## [EXERCISE MATERIAL]
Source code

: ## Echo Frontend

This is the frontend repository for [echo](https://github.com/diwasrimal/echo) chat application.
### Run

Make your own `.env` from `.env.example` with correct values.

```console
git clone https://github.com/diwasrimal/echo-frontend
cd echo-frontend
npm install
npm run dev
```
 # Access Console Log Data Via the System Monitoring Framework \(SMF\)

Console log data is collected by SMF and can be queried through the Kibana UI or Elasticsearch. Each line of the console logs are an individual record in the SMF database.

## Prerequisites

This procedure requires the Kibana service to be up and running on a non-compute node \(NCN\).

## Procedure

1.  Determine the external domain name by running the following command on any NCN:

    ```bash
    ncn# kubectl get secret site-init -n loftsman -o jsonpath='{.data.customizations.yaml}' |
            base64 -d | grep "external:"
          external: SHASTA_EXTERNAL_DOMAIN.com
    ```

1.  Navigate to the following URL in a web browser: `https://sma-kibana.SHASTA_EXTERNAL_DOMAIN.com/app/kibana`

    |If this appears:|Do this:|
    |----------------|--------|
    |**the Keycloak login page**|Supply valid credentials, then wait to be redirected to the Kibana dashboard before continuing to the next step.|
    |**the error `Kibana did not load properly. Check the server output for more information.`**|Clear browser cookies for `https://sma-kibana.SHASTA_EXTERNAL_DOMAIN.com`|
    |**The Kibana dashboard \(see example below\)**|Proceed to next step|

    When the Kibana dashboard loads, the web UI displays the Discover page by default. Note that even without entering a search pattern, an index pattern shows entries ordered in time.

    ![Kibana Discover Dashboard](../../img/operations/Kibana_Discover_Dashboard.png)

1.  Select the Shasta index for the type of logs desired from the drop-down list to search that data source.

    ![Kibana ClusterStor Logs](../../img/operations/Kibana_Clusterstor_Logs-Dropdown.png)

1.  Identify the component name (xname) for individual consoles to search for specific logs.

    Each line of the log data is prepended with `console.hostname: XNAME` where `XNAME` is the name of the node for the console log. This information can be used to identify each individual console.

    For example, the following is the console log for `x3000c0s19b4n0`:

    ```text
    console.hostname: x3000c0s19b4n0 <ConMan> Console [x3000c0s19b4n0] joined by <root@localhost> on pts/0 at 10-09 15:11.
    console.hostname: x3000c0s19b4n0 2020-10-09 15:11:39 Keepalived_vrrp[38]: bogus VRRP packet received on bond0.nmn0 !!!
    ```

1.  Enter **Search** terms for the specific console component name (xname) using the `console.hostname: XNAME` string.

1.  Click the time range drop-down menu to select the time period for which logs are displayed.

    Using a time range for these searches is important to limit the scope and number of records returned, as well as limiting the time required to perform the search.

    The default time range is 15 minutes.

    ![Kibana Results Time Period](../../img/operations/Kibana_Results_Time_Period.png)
---
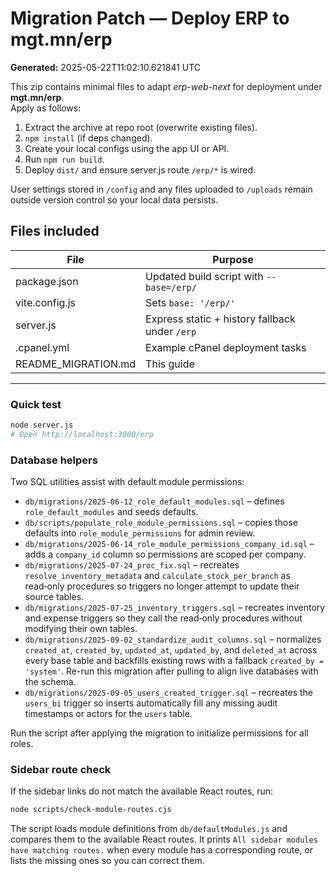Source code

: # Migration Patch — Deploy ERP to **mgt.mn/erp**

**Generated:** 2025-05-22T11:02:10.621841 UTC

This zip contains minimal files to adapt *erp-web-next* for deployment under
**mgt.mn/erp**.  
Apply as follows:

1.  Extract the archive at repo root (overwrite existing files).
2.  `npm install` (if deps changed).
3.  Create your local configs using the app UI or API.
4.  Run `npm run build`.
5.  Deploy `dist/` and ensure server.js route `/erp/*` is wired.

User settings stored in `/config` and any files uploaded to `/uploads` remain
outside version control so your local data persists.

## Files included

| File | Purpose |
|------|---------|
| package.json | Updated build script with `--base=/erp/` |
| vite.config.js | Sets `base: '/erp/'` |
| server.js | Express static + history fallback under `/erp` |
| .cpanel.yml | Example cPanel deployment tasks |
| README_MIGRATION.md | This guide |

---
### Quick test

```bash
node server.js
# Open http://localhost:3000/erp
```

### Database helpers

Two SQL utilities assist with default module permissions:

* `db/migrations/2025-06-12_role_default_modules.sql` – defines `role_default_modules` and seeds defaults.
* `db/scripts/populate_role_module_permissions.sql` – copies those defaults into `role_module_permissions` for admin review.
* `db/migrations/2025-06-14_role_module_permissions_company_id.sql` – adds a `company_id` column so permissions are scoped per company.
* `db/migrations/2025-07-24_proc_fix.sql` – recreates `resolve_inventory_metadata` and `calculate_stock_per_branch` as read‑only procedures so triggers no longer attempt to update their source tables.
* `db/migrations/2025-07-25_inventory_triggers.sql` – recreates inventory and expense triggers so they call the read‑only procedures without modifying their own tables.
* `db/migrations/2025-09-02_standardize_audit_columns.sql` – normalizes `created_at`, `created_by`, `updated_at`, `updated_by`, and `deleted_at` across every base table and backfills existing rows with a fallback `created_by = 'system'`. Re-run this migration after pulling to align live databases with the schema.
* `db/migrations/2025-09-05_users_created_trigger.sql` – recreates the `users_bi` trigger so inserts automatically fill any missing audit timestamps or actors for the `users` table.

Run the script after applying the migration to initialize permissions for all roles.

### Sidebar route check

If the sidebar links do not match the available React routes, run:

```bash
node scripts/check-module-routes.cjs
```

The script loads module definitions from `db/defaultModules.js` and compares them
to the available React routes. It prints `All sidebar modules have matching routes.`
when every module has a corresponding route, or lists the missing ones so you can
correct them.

## [TASK]
An exact copy of the lines above between the line holding "Determine the external" and the line holding "this appears:|Do this:|", inclusive, is the whole answer.

## [WRITTEN RESPONSE]
1.  Determine the external domain name by running the following command on any NCN:

    ```bash
    ncn# kubectl get secret site-init -n loftsman -o jsonpath='{.data.customizations.yaml}' |
            base64 -d | grep "external:"
          external: SHASTA_EXTERNAL_DOMAIN.com
    ```

1.  Navigate to the following URL in a web browser: `https://sma-kibana.SHASTA_EXTERNAL_DOMAIN.com/app/kibana`

    |If this appears:|Do this:|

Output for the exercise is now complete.